Configure the Firebase Command Line Interface

Cloud Shell should come with the firebase Command Line Interface already installed. Make sure you are in the ~/quizgame directory, then set up the Firebase CLI to use your Firebase Project:

firebase use --add

Then select your Project ID and follow the instructions. When prompted, you can choose the alias for this project, which you can input a value like "staging".

Substitute configuration variables

You will need to replace some configuration variables in the source code. We will use command line to retrieve and replace the variables.

Run this command to examine the variables. These are variables that are to be placed on the client side app to help with conectivity to the Firebase services.

firebase setup:web

We will use some quick sed commands to reformat it to the format for the app's code.

FIREBASE_APIKEY=$(firebase setup:web | grep '^  "apiKey' | cut -d'"' -f4)
FIREBASE_DATABASEURL=$(firebase setup:web | grep '^  "databaseURL' | cut -d'"' -f4)
FIREBASE_STORAGEBUCKET=$(firebase setup:web | grep '^  "storageBucket' | cut -d'"' -f4)
FIREBASE_AUTHDOMAIN=$(firebase setup:web | grep '^  "authDomain' | cut -d'"' -f4)
FIREBASE_MESSAGINGSENDERID=$(firebase setup:web | grep '^  "messagingSenderId' | cut -d'"' -f4)
FIREBASE_PROJECTID=$(firebase setup:web | grep '^  "projectId' | cut -d'"' -f4)

The variables are to be substituted into the file src/main.js.

sed -i "s~^  apiKey:.*$~  apiKey: '${FIREBASE_APIKEY}',~g" src/main.js
sed -i "s~^  databaseURL:.*$~  databaseURL: '${FIREBASE_DATABASEURL}',~g" src/main.js
sed -i "s~^  storageBucket:.*$~  storageBucket: '${FIREBASE_STORAGEBUCKET}',~g" src/main.js
sed -i "s~^  authDomain:.*$~  authDomain: '${FIREBASE_AUTHDOMAIN}',~g" src/main.js
sed -i "s~^  messagingSenderId:.*$~  messagingSenderId: '${FIREBASE_MESSAGINGSENDERID}',~g" src/main.js
sed -i "s~^  projectId:.*$~  projectId: '${FIREBASE_PROJECTID}'~g" src/main.js
echo "Completed substitution"

Confirm the successful substition by looking at src/main.js again.

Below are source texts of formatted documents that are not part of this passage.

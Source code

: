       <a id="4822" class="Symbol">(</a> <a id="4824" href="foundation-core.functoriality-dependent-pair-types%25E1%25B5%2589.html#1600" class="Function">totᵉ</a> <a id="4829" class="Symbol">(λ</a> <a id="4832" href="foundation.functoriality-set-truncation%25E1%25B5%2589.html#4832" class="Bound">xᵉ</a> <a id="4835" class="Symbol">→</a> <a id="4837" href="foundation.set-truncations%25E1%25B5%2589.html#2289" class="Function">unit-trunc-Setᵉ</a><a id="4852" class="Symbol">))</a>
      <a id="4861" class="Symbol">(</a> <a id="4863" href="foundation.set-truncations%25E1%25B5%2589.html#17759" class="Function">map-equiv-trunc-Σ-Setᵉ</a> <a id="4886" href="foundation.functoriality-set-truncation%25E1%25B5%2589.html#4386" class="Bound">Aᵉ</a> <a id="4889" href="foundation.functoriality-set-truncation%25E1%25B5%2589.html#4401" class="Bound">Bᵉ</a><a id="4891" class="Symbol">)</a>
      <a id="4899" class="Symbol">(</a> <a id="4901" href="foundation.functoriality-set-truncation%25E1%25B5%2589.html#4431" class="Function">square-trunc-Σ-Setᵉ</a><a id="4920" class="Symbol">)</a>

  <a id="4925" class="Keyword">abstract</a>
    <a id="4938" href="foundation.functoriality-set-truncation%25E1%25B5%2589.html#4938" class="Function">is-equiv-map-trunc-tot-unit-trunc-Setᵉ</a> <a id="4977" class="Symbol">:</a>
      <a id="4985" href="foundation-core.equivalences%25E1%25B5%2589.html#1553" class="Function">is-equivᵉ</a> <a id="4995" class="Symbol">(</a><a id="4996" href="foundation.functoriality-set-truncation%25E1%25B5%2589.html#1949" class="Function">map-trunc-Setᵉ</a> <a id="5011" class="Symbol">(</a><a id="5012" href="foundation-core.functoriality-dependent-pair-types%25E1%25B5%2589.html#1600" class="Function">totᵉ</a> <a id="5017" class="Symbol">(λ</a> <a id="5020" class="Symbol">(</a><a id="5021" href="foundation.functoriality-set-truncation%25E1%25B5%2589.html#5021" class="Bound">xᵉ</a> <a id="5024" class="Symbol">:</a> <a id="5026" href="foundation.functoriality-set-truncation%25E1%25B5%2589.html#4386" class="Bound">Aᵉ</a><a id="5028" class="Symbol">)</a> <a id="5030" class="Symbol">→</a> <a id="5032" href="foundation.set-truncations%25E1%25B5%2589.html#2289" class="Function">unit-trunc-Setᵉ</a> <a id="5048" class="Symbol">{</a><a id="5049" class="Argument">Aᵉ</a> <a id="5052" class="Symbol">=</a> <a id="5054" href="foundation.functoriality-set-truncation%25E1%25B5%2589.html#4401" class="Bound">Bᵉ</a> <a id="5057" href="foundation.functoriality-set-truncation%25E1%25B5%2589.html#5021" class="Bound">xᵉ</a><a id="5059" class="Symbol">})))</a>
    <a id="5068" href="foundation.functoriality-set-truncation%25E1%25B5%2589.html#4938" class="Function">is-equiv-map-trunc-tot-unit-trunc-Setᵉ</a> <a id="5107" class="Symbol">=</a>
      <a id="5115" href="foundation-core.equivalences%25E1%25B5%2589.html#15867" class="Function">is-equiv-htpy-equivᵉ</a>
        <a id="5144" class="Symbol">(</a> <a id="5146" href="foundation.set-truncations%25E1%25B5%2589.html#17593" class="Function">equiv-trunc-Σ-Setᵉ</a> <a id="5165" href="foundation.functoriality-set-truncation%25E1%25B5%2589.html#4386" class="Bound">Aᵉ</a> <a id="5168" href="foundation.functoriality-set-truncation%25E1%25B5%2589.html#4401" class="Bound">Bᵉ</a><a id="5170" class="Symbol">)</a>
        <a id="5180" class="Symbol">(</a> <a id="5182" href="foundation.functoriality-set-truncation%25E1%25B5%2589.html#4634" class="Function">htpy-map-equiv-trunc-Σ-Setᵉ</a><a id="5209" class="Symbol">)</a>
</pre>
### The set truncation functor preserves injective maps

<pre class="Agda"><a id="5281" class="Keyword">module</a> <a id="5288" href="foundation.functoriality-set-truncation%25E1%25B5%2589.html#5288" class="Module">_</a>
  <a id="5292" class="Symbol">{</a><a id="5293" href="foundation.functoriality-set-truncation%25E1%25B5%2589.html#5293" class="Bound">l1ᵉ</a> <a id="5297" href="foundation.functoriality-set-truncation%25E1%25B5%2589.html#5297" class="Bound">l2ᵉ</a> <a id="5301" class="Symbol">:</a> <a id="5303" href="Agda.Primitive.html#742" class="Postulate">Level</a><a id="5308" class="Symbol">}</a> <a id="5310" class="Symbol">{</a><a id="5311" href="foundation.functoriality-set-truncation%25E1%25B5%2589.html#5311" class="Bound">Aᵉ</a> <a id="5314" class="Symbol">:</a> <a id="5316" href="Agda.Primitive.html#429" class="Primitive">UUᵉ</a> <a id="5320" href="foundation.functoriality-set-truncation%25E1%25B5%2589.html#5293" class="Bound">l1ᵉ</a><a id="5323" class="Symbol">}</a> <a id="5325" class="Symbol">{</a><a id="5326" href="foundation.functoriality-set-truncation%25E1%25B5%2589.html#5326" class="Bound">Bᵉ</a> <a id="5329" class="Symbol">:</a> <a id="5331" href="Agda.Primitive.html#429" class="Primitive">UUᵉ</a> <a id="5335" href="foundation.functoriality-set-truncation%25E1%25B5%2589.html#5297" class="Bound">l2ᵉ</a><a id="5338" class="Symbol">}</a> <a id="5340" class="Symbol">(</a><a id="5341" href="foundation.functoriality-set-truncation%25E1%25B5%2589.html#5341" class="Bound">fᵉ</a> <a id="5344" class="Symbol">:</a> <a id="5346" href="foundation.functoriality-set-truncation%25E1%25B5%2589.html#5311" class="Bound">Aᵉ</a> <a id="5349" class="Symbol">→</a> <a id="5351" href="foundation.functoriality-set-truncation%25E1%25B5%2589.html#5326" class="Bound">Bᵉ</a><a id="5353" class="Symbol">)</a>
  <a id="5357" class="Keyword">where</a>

sed -n /^firebase.initializeApp/,/}\)/p src/main.js

You should see something like this, with values specific to your project:

We will run a second pipeline to write the same data from Pub/Sub to a GCS (Google Cloud Storage) bucket in Avro format.

Dataflow has the ability to write to multiple destinations within a single pipeline. But in this lab, we are creating two separate pipelines with separate subscriptions to the same topic, so that the pulling of the messages are independent of each other. This is a useful pattern if the subscribers could be consuming the messages at different pace (e.g. downtime in a particular downstream subscriber application) and do not want to slow down the message consumption of each other.

Execute the Template from the Console

Again, go to GCP Console. On the left navigation bar, choose "Pub/Sub" -> "Topics", then click into the Topic name ending with "triviagameevents". You should have a screen like the following. Click "Export To":

Choose "Cloud Storage Avro file" at the popup.

Click "Continue" at the prompt.

You should be brought to the "Create job from template" screen. Certain variables should have been pre-populated:

You will need to enter a few parameters:

Click the "Run Job" button. It should display a screen like this:

Examine the Cloud Pub/Sub subscription

In the GCP console, you can go to Pub/Sub -> Subscriptions, and verify another subscription has been automatically created by the Dataflow pipeline.

Play the game!

Back to your Firebase Web App UI. It should be in the form of https://<hosting-id>

Click the "Sign in with Google", and you should be redirected to choose a Google account for signing in.

After signing in, you should be able to the trivia questions! Play a few questions to generate data to be processed by the data pipelines. (The first question may take slightly longer to be processed


Open the BigQuery UI in the Google Cloud Platform Console. You may get an authentication prompt if this is your first time here.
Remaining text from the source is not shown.